Genetic variation in microRNA networks: the implications for cancer research

Abstract
Single nucleotide polymorphisms (SNPs) in microRNA (miRNA) genes (miR-SNPs) can be predicted to affect function by modulating the transcription of the primary transcript, pri-miRNA and pre-miRNA processing and maturation, or miRNA–mRNA interactions. Functional support for each of these mechanisms has been found for several individual miR-SNPs. SNPs in mature miRNAs and miRNA binding sites function analogously to modulate the miRNA–mRNA interaction and create or destroy miRNA binding sites. Several elements have to converge for an miRNA binding site SNP to be considered functional: the SNP must have a proven association with cancer, both the miRNA and its predicted target must be expressed in the tissue, and the allelic changes must result in differential binding of the miRNA and affect expression of the target gene. Computational prediction of miRNA binding sites and up-to-date coverage of SNPs is an essential part of these studies. Programs such as Patrocles and PolymiRTS intercalate and cross-reference these data with dbSNP information, and as such are invaluable in aiding the search for polymorphic miRNA binding sites. Case–control studies have provided evidence for an association of miR-SNPs and SNPs in miRNA-binding sites and cancer risk. These studies differ in the degree of functional support for the predicted interaction and mechanistic insight, as well as validation status. Although still lacking biological validation, SNPs in the miRNA processing machinery are likely to affect the miRNAome as a whole, perhaps leading to overall suppression of miRNA output.
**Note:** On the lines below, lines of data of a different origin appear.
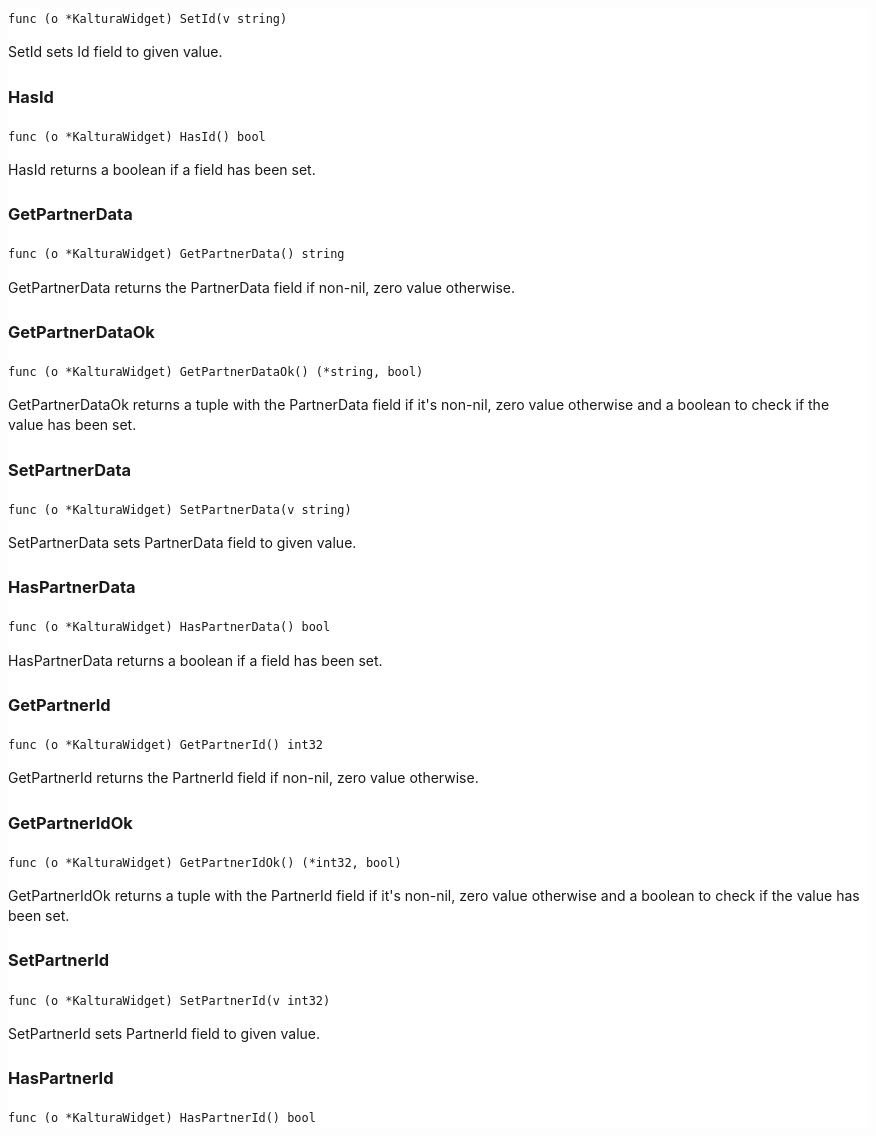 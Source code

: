 `func (o *KalturaWidget) SetId(v string)`

SetId sets Id field to given value.

### HasId

`func (o *KalturaWidget) HasId() bool`

HasId returns a boolean if a field has been set.

### GetPartnerData

`func (o *KalturaWidget) GetPartnerData() string`

GetPartnerData returns the PartnerData field if non-nil, zero value otherwise.

### GetPartnerDataOk

`func (o *KalturaWidget) GetPartnerDataOk() (*string, bool)`

GetPartnerDataOk returns a tuple with the PartnerData field if it's non-nil, zero value otherwise
and a boolean to check if the value has been set.

### SetPartnerData

`func (o *KalturaWidget) SetPartnerData(v string)`

SetPartnerData sets PartnerData field to given value.

### HasPartnerData

`func (o *KalturaWidget) HasPartnerData() bool`

HasPartnerData returns a boolean if a field has been set.

### GetPartnerId

`func (o *KalturaWidget) GetPartnerId() int32`

GetPartnerId returns the PartnerId field if non-nil, zero value otherwise.

### GetPartnerIdOk

`func (o *KalturaWidget) GetPartnerIdOk() (*int32, bool)`

GetPartnerIdOk returns a tuple with the PartnerId field if it's non-nil, zero value otherwise
and a boolean to check if the value has been set.

### SetPartnerId

`func (o *KalturaWidget) SetPartnerId(v int32)`

SetPartnerId sets PartnerId field to given value.

### HasPartnerId

`func (o *KalturaWidget) HasPartnerId() bool`

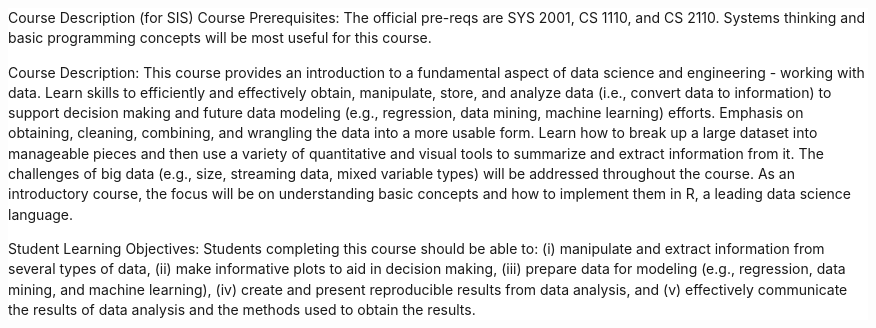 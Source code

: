 Course Description (for SIS)
Course Prerequisites:
The official pre-reqs are SYS 2001, CS 1110, and CS 2110. Systems thinking and basic programming concepts will be most useful for this course.

Course Description:
This course provides an introduction to a fundamental aspect of data science and engineering - working with data. Learn skills to efficiently and effectively obtain, manipulate, store, and analyze data (i.e., convert data to information) to support decision making and future data modeling (e.g., regression, data mining, machine learning) efforts. Emphasis on obtaining, cleaning, combining, and wrangling the data into a more usable form. Learn how to break up a large dataset into manageable pieces and then use a variety of quantitative and visual tools to summarize and extract information from it. The challenges of big data (e.g., size, streaming data, mixed variable types) will be addressed throughout the course. As an introductory course, the focus will be on understanding basic concepts and how to implement them in R, a leading data science language.

Student Learning Objectives:
Students completing this course should be able to: (i) manipulate and extract information from several types of data, (ii) make informative plots to aid in decision making, (iii) prepare data for modeling (e.g., regression, data mining, and machine learning), (iv) create and present reproducible results from data analysis, and (v) effectively communicate the results of data analysis and the methods used to obtain the results.

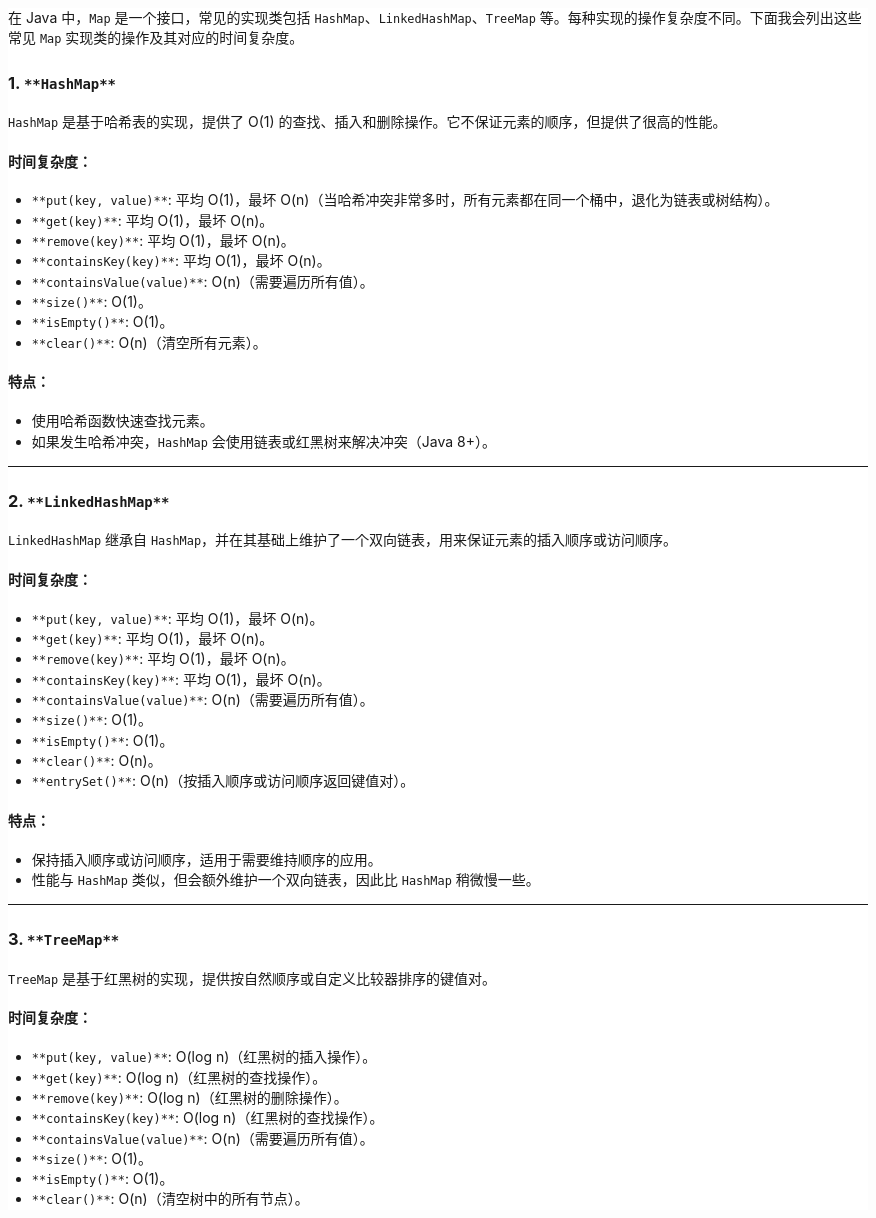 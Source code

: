 在 Java 中，`Map` 是一个接口，常见的实现类包括 `HashMap`、`LinkedHashMap`、`TreeMap` 等。每种实现的操作复杂度不同。下面我会列出这些常见 `Map` 实现类的操作及其对应的时间复杂度。

### 1. `**HashMap**`
`HashMap` 是基于哈希表的实现，提供了 O(1) 的查找、插入和删除操作。它不保证元素的顺序，但提供了很高的性能。

#### 时间复杂度：
+ `**put(key, value)**`: 平均 O(1)，最坏 O(n)（当哈希冲突非常多时，所有元素都在同一个桶中，退化为链表或树结构）。
+ `**get(key)**`: 平均 O(1)，最坏 O(n)。
+ `**remove(key)**`: 平均 O(1)，最坏 O(n)。
+ `**containsKey(key)**`: 平均 O(1)，最坏 O(n)。
+ `**containsValue(value)**`: O(n)（需要遍历所有值）。
+ `**size()**`: O(1)。
+ `**isEmpty()**`: O(1)。
+ `**clear()**`: O(n)（清空所有元素）。

#### 特点：
+ 使用哈希函数快速查找元素。
+ 如果发生哈希冲突，`HashMap` 会使用链表或红黑树来解决冲突（Java 8+）。

---

### 2. `**LinkedHashMap**`
`LinkedHashMap` 继承自 `HashMap`，并在其基础上维护了一个双向链表，用来保证元素的插入顺序或访问顺序。

#### 时间复杂度：
+ `**put(key, value)**`: 平均 O(1)，最坏 O(n)。
+ `**get(key)**`: 平均 O(1)，最坏 O(n)。
+ `**remove(key)**`: 平均 O(1)，最坏 O(n)。
+ `**containsKey(key)**`: 平均 O(1)，最坏 O(n)。
+ `**containsValue(value)**`: O(n)（需要遍历所有值）。
+ `**size()**`: O(1)。
+ `**isEmpty()**`: O(1)。
+ `**clear()**`: O(n)。
+ `**entrySet()**`: O(n)（按插入顺序或访问顺序返回键值对）。

#### 特点：
+ 保持插入顺序或访问顺序，适用于需要维持顺序的应用。
+ 性能与 `HashMap` 类似，但会额外维护一个双向链表，因此比 `HashMap` 稍微慢一些。

---

### 3. `**TreeMap**`
`TreeMap` 是基于红黑树的实现，提供按自然顺序或自定义比较器排序的键值对。

#### 时间复杂度：
+ `**put(key, value)**`: O(log n)（红黑树的插入操作）。
+ `**get(key)**`: O(log n)（红黑树的查找操作）。
+ `**remove(key)**`: O(log n)（红黑树的删除操作）。
+ `**containsKey(key)**`: O(log n)（红黑树的查找操作）。
+ `**containsValue(value)**`: O(n)（需要遍历所有值）。
+ `**size()**`: O(1)。
+ `**isEmpty()**`: O(1)。
+ `**clear()**`: O(n)（清空树中的所有节点）。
Despite several reported associations, none of the studies of SNPs in miRNA processing machinery has been independently validated, nor has the biological mechanisms of how they affect miRNA maturation and cancer been delineated. IsomiRs are miRNA structural variants that may arise from variable cleavage sites for DROSHA and DICER1 in the hairpin. A few isomiRs have been implicated in cancer, but associations with cancer risk have not been established. Both the regulatory and coding regions of genes can harbour miRNA binding sites, but research in this area remains scant. Sensitive alleles identified in epidemiological studies, but with obscure functional roles, should perhaps be tested under miRNA prediction algorithms that are not limited to the 3′ untranslated region of genes, particularly if evidence indicates that altered expression of that gene can be associated with the phenotypes.